> [Activity] Wherever the word "exists" appears in a line of the data, that line should be copied.

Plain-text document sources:
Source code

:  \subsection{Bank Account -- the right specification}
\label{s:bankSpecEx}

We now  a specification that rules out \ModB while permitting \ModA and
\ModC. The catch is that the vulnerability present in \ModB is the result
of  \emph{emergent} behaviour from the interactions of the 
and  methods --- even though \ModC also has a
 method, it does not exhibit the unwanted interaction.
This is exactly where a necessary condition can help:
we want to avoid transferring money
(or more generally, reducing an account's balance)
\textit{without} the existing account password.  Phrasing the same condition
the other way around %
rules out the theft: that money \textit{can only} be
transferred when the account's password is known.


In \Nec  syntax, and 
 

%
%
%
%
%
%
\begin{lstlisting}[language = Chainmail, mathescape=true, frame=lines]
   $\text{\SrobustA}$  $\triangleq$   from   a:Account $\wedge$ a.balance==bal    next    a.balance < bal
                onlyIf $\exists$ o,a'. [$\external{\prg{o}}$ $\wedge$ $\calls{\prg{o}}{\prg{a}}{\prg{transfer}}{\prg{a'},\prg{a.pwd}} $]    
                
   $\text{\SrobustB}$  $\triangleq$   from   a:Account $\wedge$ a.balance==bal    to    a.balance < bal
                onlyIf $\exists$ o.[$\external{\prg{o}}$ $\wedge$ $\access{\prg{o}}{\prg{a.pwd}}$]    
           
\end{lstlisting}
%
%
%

> [Result of the task]
                onlyIf $\exists$ o,a'. [$\external{\prg{o}}$ $\wedge$ $\calls{\prg{o}}{\prg{a}}{\prg{transfer}}{\prg{a'},\prg{a.pwd}} $]    
                onlyIf $\exists$ o.[$\external{\prg{o}}$ $\wedge$ $\access{\prg{o}}{\prg{a.pwd}}$]    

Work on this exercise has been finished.